I was recently accepted into the Terrefarm program, summer 2010. Out of a pool of 130 applicants from 15 countries, 35 researchers and architects are chosen from around the world to congregate in NYC for a three week summer lab to explore the larger framework of urban agriculture and its effects on the architecture and urban design of NYC.
Set in New York City, TerreFarm Lab seeks to rethink what is salubrious about the city, in both its forms and its life, by reflecting on the consequences of a fundamentally new level of sustainability. We will base our investigations on one illuminating hypothesis: in the future New York will grow to be self-sufficient in its critical necessities. In particular, we will observe a series of specific technical, urbanistic, and architectural strategies not simply for the food production required to feed the city, but the possibilities of diet, agriculture, and retrofitted facilities that could achieve that level within the constraints of the local climate.
Run by Dr.
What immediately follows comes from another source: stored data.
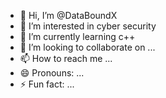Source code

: - 👋 Hi, I’m @DataBoundX
- 👀 I’m interested in cyber security
- 🌱 I’m currently learning c++
- 💞️ I’m looking to collaborate on ...
- 📫 How to reach me ...
- 😄 Pronouns: ...
- ⚡ Fun fact: ...

<!---
DataBoundX/DataBoundX is a ✨ special ✨ repository because its `README.md` (this file) appears on your GitHub profile.
You can click the Preview link to take a look at your changes.
--->

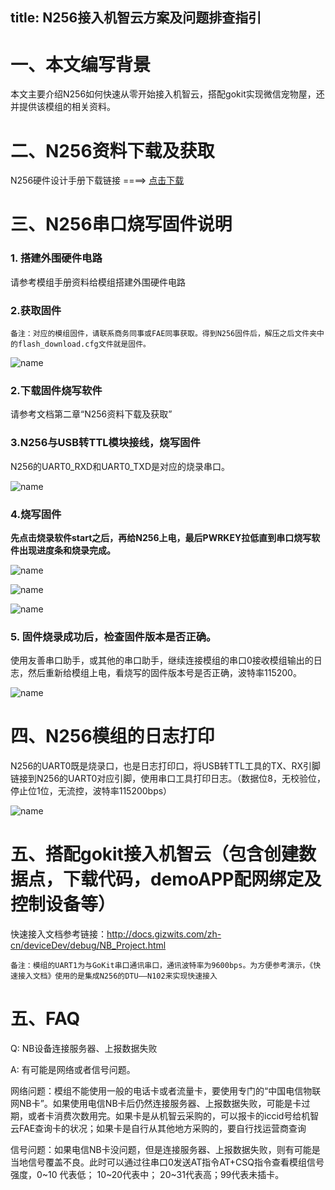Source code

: title: N256接入机智云方案及问题排查指引
---

# 一、本文编写背景

本文主要介绍N256如何快速从零开始接入机智云，搭配gokit实现微信宠物屋，还并提供该模组的相关资料。

# 二、N256资料下载及获取

N256硬件设计手册下载链接 ====> [点击下载](https://gizwits-doc-1251025085.cos.ap-guangzhou.myqcloud.com/ModuleData/NB-Module/RINLINK-N256/N256-ModuleData.zip)

# 三、N256串口烧写固件说明

### 1.	搭建外围硬件电路

请参考模组手册资料给模组搭建外围硬件电路

### 2.获取固件

`备注：对应的模组固件，请联系商务同事或FAE同事获取。得到N256固件后，解压之后文件夹中的flash_download.cfg文件就是固件。`

![name](/assets/zh-cn/deviceDev/debug/NB_project/1.png)

### 2.下载固件烧写软件

请参考文档第二章“N256资料下载及获取”

### 3.N256与USB转TTL模块接线，烧写固件

N256的UART0_RXD和UART0_TXD是对应的烧录串口。

![name](/assets/zh-cn/deviceDev/debug/NB_project/7.png)

### 4.烧写固件

**先点击烧录软件start之后，再给N256上电，最后PWRKEY拉低直到串口烧写软件出现进度条和烧录完成。**

![name](/assets/zh-cn/deviceDev/debug/NB_project/2.png)

![name](/assets/zh-cn/deviceDev/debug/NB_project/4.png)

![name](/assets/zh-cn/deviceDev/debug/NB_project/5.png)

### 5.	固件烧录成功后，检查固件版本是否正确。
使用友善串口助手，或其他的串口助手，继续连接模组的串口0接收模组输出的日志，然后重新给模组上电，看烧写的固件版本号是否正确，波特率115200。

![name](/assets/zh-cn/deviceDev/debug/NB_project/16.png)


# 四、N256模组的日志打印

N256的UART0既是烧录口，也是日志打印口，将USB转TTL工具的TX、RX引脚链接到N256的UART0对应引脚，使用串口工具打印日志。（数据位8，无校验位，停止位1位，无流控，波特率115200bps）

![name](/assets/zh-cn/deviceDev/debug/NB_project/17.png)

# 五、搭配gokit接入机智云（包含创建数据点，下载代码，demoAPP配网绑定及控制设备等）

快速接入文档参考链接：http://docs.gizwits.com/zh-cn/deviceDev/debug/NB_Project.html

`备注：模组的UART1为与GoKit串口通讯串口，通讯波特率为9600bps。为方便参考演示，《快速接入文档》使用的是集成N256的DTU——N102来实现快速接入`

# 五、FAQ

Q: NB设备连接服务器、上报数据失败

A: 有可能是网络或者信号问题。

网络问题：模组不能使用一般的电话卡或者流量卡，要使用专门的“中国电信物联网NB卡”。如果使用电信NB卡后仍然连接服务器、上报数据失败，可能是卡过期，或者卡消费次数用完。如果卡是从机智云采购的，可以报卡的iccid号给机智云FAE查询卡的状况；如果卡是自行从其他地方采购的，要自行找运营商查询

信号问题：如果电信NB卡没问题，但是连接服务器、上报数据失败，则有可能是当地信号覆盖不良。此时可以通过往串口0发送AT指令AT+CSQ指令查看模组信号强度，0~10 代表低； 10~20代表中； 20~31代表高；99代表未插卡。
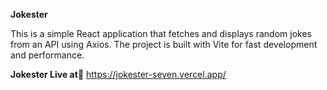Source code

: **Jokester**

This is a simple React application that fetches and displays random jokes from an API using Axios. The project is built with Vite for fast development and performance.


**Jokester Live at**🔗  https://jokester-seven.vercel.app/
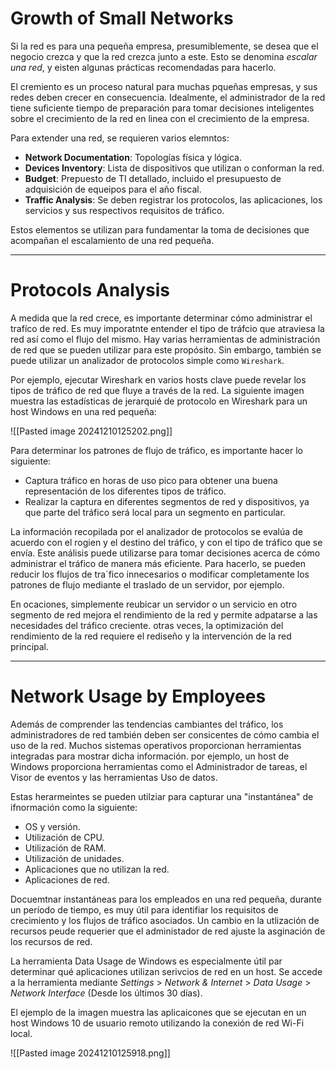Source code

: # Growth of Small Networks

Si la red es para una pequeña empresa, presumiblemente, se desea que el negocio crezca y que la red crezca junto a este. Esto se denomina *escalar una red*, y eisten algunas prácticas recomendadas para hacerlo.

El cremiento es un proceso natural para muchas pqueñas empresas, y sus redes deben crecer en consecuencia. Idealmente, el administrador de la red tiene suficiente tiempo de preparación para tomar decisiones inteligentes sobre el crecimiento de la red en linea con el crecimiento de la empresa.

Para extender una red, se requieren varios elemntos:

- **Network Documentation**: Topologías física y lógica.
- **Devices Inventory**: Lista de dispositivos que utilizan o conforman la red.
- **Budget**: Prepuesto de TI detallado, incluido el presupuesto de adquisición de equeipos para el año fiscal.
- **Traffic Analysis**: Se deben registrar los protocolos, las aplicaciones, los servicios y sus respectivos requisitos de tráfico.

Estos elementos se utilizan para fundamentar la toma de decisiones que acompañan el escalamiento de una red pequeña.

---
# Protocols Analysis

A medida que la red crece, es importante determinar cómo administrar el trafíco de red. Es muy imporatnte entender el tipo de tráfcio que atraviesa la red así como el flujo del mismo. Hay varias herramientas de administración de red que se pueden utilizar para este propósito. Sin embargo, también se puede utilizar un analizador de protocolos simple como `Wireshark`.

Por ejemplo, ejecutar Wireshark en varios hosts clave puede revelar los tipos de tráfico de red que fluye a través de la red. La siguiente imagen muestra las estadísticas de jerarquié de protocolo en Wireshark para un host Windows en una red pequeña: 

![[Pasted image 20241210125202.png]]

Para determinar los patrones de flujo de tráfico, es importante hacer lo siguiente: 

- Captura tráfico en horas de uso pico para obtener una buena representación de los diferentes tipos de tráfico.
- Realizar la captura en diferentes segmentos de red y dispositivos, ya que parte del tráfico será local para un segmento en particular.

La información recopilada por el analizador de protocolos se evalúa de acuerdo con el rogien y el destino del tráfico, y con el tipo de tráfico que se envía. Este análisis puede utilizarse para tomar decisiones acerca de cómo administrar el tráfico de manera más eficiente. Para hacerlo, se pueden reducir los flujos de tra´fico innecesarios o modificar completamente los patrones de flujo mediante el traslado de un servidor, por ejemplo.

En ocaciones, simplemente reubicar un servidor o un servicio en otro segmento de red mejora el rendimiento de la red y permite adpatarse a las necesidades del tráfico creciente. otras veces, la optimización del rendimiento de la red requiere el rediseño y la intervención de la red principal.

-----
# Network Usage by Employees

Además de comprender las tendencias cambiantes del tráfico, los administradores de red también deben ser consicentes de cómo cambia el uso de la red. Muchos sistemas operativos proporcionan herramientas integradas para mostrar dicha información. por ejemplo, un host de Windows proporciona herramientas como el Administrador de tareas, el Visor de eventos y las herramientas Uso de datos.

Estas herarmeintes se pueden utilziar para capturar una "instantánea" de ifnormación como la siguiente:

- OS y versión.
- Utilización de CPU.
- Utilización de RAM.
- Utilización de unidades.
- Aplicaciones que no utilizan la red.
- Aplicaciones de red.

Docuemtnar instantáneas para los empleados en una red pequeña, durante un período de tiempo, es muy útil para identifiar los requisitos de crecimiento y los flujos de tráfico asociados. Un cambio en la utlización de recursos peude requerier que el administador de red ajuste la asginación de los recursos de red.

La herramienta Data Usage de Windows es especialmente útil par determinar qué aplicaciones utilizan serivcios de red en un host. Se accede a la herramienta mediante *Settings* > *Network & Internet* > *Data Usage* > *Network Interface* (Desde los últimos 30 días).

El ejemplo de la imagen muestra las aplicaicones que se ejecutan en un host Windows 10 de usuario remoto utilizando la conexión de red Wi-Fi local.

![[Pasted image 20241210125918.png]]
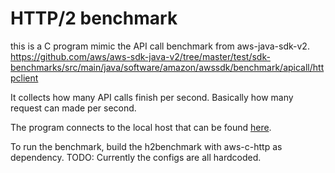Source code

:# HTTP/2 benchmark

this is a C program mimic the API call benchmark from aws-java-sdk-v2. https://github.com/aws/aws-sdk-java-v2/tree/master/test/sdk-benchmarks/src/main/java/software/amazon/awssdk/benchmark/apicall/httpclient

It collects how many API calls finish per second. Basically how many request can made per second.

The program connects to the local host that can be found [here](../../tests/mock_server).

To run the benchmark, build the h2benchmark with aws-c-http as dependency.
TODO: Currently the configs are all hardcoded.
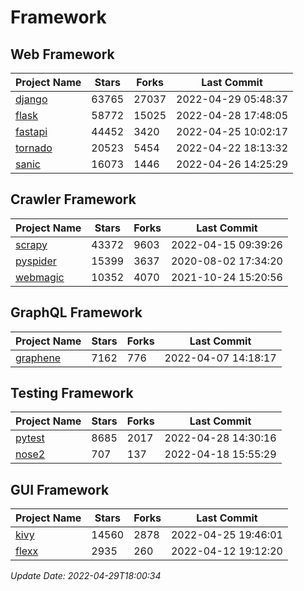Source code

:# Framework

## Web Framework
| Project Name | Stars | Forks | Last Commit |
| ------------ | ----- | ----- | ----------- |
| [django](https://github.com/django/django) | 63765 | 27037 | 2022-04-29 05:48:37 |
| [flask](https://github.com/pallets/flask) | 58772 | 15025 | 2022-04-28 17:48:05 |
| [fastapi](https://github.com/tiangolo/fastapi) | 44452 | 3420 | 2022-04-25 10:02:17 |
| [tornado](https://github.com/tornadoweb/tornado) | 20523 | 5454 | 2022-04-22 18:13:32 |
| [sanic](https://github.com/sanic-org/sanic) | 16073 | 1446 | 2022-04-26 14:25:29 |

## Crawler Framework
| Project Name | Stars | Forks | Last Commit |
| ------------ | ----- | ----- | ----------- |
| [scrapy](https://github.com/scrapy/scrapy) | 43372 | 9603 | 2022-04-15 09:39:26 |
| [pyspider](https://github.com/binux/pyspider) | 15399 | 3637 | 2020-08-02 17:34:20 |
| [webmagic](https://github.com/code4craft/webmagic) | 10352 | 4070 | 2021-10-24 15:20:56 |

## GraphQL Framework
| Project Name | Stars | Forks | Last Commit |
| ------------ | ----- | ----- | ----------- |
| [graphene](https://github.com/graphql-python/graphene) | 7162 | 776 | 2022-04-07 14:18:17 |

## Testing Framework
| Project Name | Stars | Forks | Last Commit |
| ------------ | ----- | ----- | ----------- |
| [pytest](https://github.com/pytest-dev/pytest) | 8685 | 2017 | 2022-04-28 14:30:16 |
| [nose2](https://github.com/nose-devs/nose2) | 707 | 137 | 2022-04-18 15:55:29 |

## GUI Framework
| Project Name | Stars | Forks | Last Commit |
| ------------ | ----- | ----- | ----------- |
| [kivy](https://github.com/kivy/kivy) | 14560 | 2878 | 2022-04-25 19:46:01 |
| [flexx](https://github.com/flexxui/flexx) | 2935 | 260 | 2022-04-12 19:12:20 |

*Update Date: 2022-04-29T18:00:34*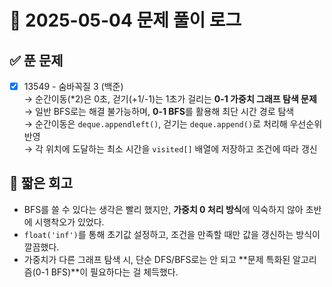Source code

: # 📅 2025-05-04 문제 풀이 로그

## ✅ 푼 문제

- [x] 13549 - 숨바꼭질 3 (백준)  
  → 순간이동(*2)은 0초, 걷기(+1/-1)는 1초가 걸리는 **0-1 가중치 그래프 탐색 문제**  
  → 일반 BFS로는 해결 불가능하며, **0-1 BFS**를 활용해 최단 시간 경로 탐색  
  → 순간이동은 `deque.appendleft()`, 걷기는 `deque.append()`로 처리해 우선순위 반영  
  → 각 위치에 도달하는 최소 시간을 `visited[]` 배열에 저장하고 조건에 따라 갱신

## 🧠 짧은 회고

- BFS를 쓸 수 있다는 생각은 빨리 했지만, **가중치 0 처리 방식**에 익숙하지 않아 초반에 시행착오가 있었다.  
- `float('inf')`를 통해 초기값 설정하고, 조건을 만족할 때만 값을 갱신하는 방식이 깔끔했다.  
- 가중치가 다른 그래프 탐색 시, 단순 DFS/BFS로는 안 되고 **문제 특화된 알고리즘(0-1 BFS)**이 필요하다는 걸 체득했다.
Mitchell Joachim and Terreform 1
From his website: "Dr. Joachim is a leader in ecological design and urbanism. He is a Co-Founder at Terreform ONE and Terrefuge. He earned a Ph.D. at Massachusetts Institute of Technology, MAUD Harvard University, M.Arch. Columbia University, and BPS SUNY at Buffalo with Honors. Mitchell is an Associate Professor at NYU and previously at Columbia University, Syracuse University, Parsons, The New School for Design, Washington University, and the Frank Gehry Chair at University of Toronto. He was formerly an architect at Gehry Partners, and Pei Cobb Freed. He has been awarded fellowships at TED2010, Moshe Safdie Assoc., and Martin Society for Sustainability at MIT. He won the History Channel and Infiniti Excellence Award for City of the Future, and Time Magazine Best Invention of 2007, Compacted Car w/ MIT Smart Cities. His project, Fab Tree Hab, has been exhibited at MoMA and widely published. He was chosen by Wired magazine for "The 2008 Smart List: 15 People the Next President Should Listen To". Rolling Stone magazine honored Mitchell in "The 100 People Who Are Changing America". In 2009 he was interviewed on the Colbert Report."